Grocery Store Openings Mask Declining Competition in Canada's Retail Landscape
Canada's major grocery chains continue to announce ambitious expansion plans, with Loblaw recently revealing a $2.4-billion investment to open approximately 70 new stores across the country in 2026. This follows Metro's announcement of plans to open about a dozen new locations, primarily focusing on discount brands like Super C and Food Basics. At first glance, these developments appear to signal robust growth and increased consumer choice in the food retail sector.
The Reality Behind the Headlines
However, a closer examination of industry data reveals a more complex and concerning picture. According to IBISWorld research, Canada had 8,801 supermarkets and grocery stores at the end of 2025, excluding specialty shops and convenience stores. This represents 21.0 stores per 100,000 residents. In 2020, that figure stood at 22.1 per 100,000, indicating a noticeable decline. Current projections suggest the ratio will fall further to 20.9 in 2026, representing a 5.4% decrease since 2020.
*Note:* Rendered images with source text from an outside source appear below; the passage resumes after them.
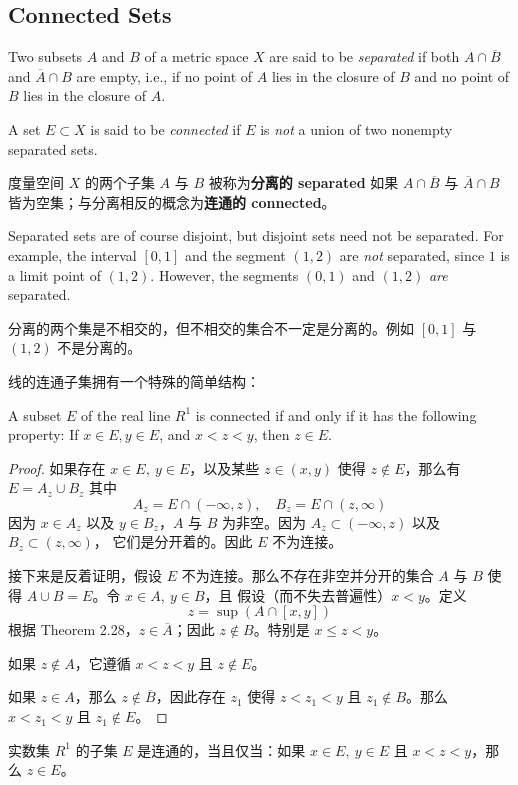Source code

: \documentclass[../poma-notes.tex]{subfiles}
\begin{document}
\subsection*{Connected Sets}

\begin{definition}
  Two subsets $A$ and $B$ of a metric space $X$ are said to be \textit{separated} if both $A \cap \overline{B}$
  and $\overline{A} \cap B$ are empty, i.e., if no point of $A$ lies in the closure of $B$ and no point of $B$
  lies in the closure of $A$.

  A set $E \subset X$ is said to be \textit{connected} if $E$ is \textit{not} a union of two nonempty separated
  sets.
\end{definition}

\begin{anote}
  度量空间 $X$ 的两个子集 $A$ 与 $B$ 被称为\textbf{分离的 separated} 如果 $A \cap \overline{B}$ 与
  $\overline{A} \cap B$ 皆为空集；与分离相反的概念为\textbf{连通的 connected}。
\end{anote}

\begin{remark}
  Separated sets are of course disjoint, but disjoint sets need not be separated. For example, the interval $[0,1]$
  and the segment $(1,2)$ are \textit{not} separated, since $1$ is a limit point of $(1,2)$. However, the segments
  $(0,1)$ and $(1,2)$ \textit{are} separated.
\end{remark}

\begin{anote}
  分离的两个集是不相交的，但不相交的集合不一定是分离的。例如 $[0,1]$ 与 $(1,2)$ 不是分离的。
\end{anote}


线的连通子集拥有一个特殊的简单结构：

\begin{theorem}
  A subset $E$ of the real line $R^1$ is connected if and only if it has the following property: If $x\in E, y\in E$,
  and $x<z<y$, then $z\in E$.
\end{theorem}

\begin{proof}
  如果存在 $x \in E,\ y \in E$，以及某些 $z \in (x,y)$ 使得 $z \notin E$，那么有 $E = A_z \cup B_z$ 其中
  \[A_z = E \cap (-\infty,z), \quad B_z = E \cap (z, \infty)\]
  因为 $x \in A_z$ 以及 $y \in B_z$，$A$ 与 $B$ 为非空。因为 $A_z \subset (-\infty,z)$ 以及 $B_z \subset (z,\infty)$，
  它们是分开着的。因此 $E$ 不为连接。

  接下来是反着证明，假设 $E$ 不为连接。那么不存在非空并分开的集合 $A$ 与 $B$ 使得 $A \cup B = E$。令 $x \in A,\ y \in B$，且
  假设（而不失去普遍性）$x < y$。定义
  \[z = \sup(A \cap [x, y])\]
  根据 Theorem 2.28，$z \in \overline{A}$；因此 $z \notin B$。特别是 $x \le z < y$。

  如果 $z \notin A$，它遵循 $x < z < y$ 且 $z \notin E$。

  如果 $z \in A$，那么 $z \notin \overline{B}$，因此存在 $z_1$ 使得 $z < z_1 < y$ 且 $z_1 \notin B$。那么 $x < z_1 < y$
  且 $z_1 \notin E$。
\end{proof}

\begin{anote}
  实数集 $R^1$ 的子集 $E$ 是连通的，当且仅当：如果 $x \in E,\ y \in E$ 且 $x < z < y$，那么 $z \in E$。
\end{anote}
\end{document}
What makes these announcements particularly misleading is what they omit. While grocery chains enthusiastically publicize new store openings, they rarely disclose how many locations will simultaneously close. This critical missing information prevents consumers and policymakers from understanding the true evolution of the market. Loblaw faced significant public backlash several years ago when it did disclose store closures, highlighting the optics-driven nature of these announcements.
Comparative Analysis with the United States
The situation becomes even more striking when compared to the United States. In 2020, the U.S. had 19.0 supermarkets per 100,000 residents. By 2025, that number had edged down slightly to 18.8 and is expected to remain stable in 2026, representing a decline of barely 1%. While Canada experiences a noticeable contraction in store density, the ratio south of the border has remained largely unchanged.
Comparing North America with Europe presents additional complexities. Europe's agri-food economy is far more regionalized, with retail built around proximity and walkability. In contrast, North America's retail model still depends heavily on automobiles and longer travel distances, making direct comparisons challenging.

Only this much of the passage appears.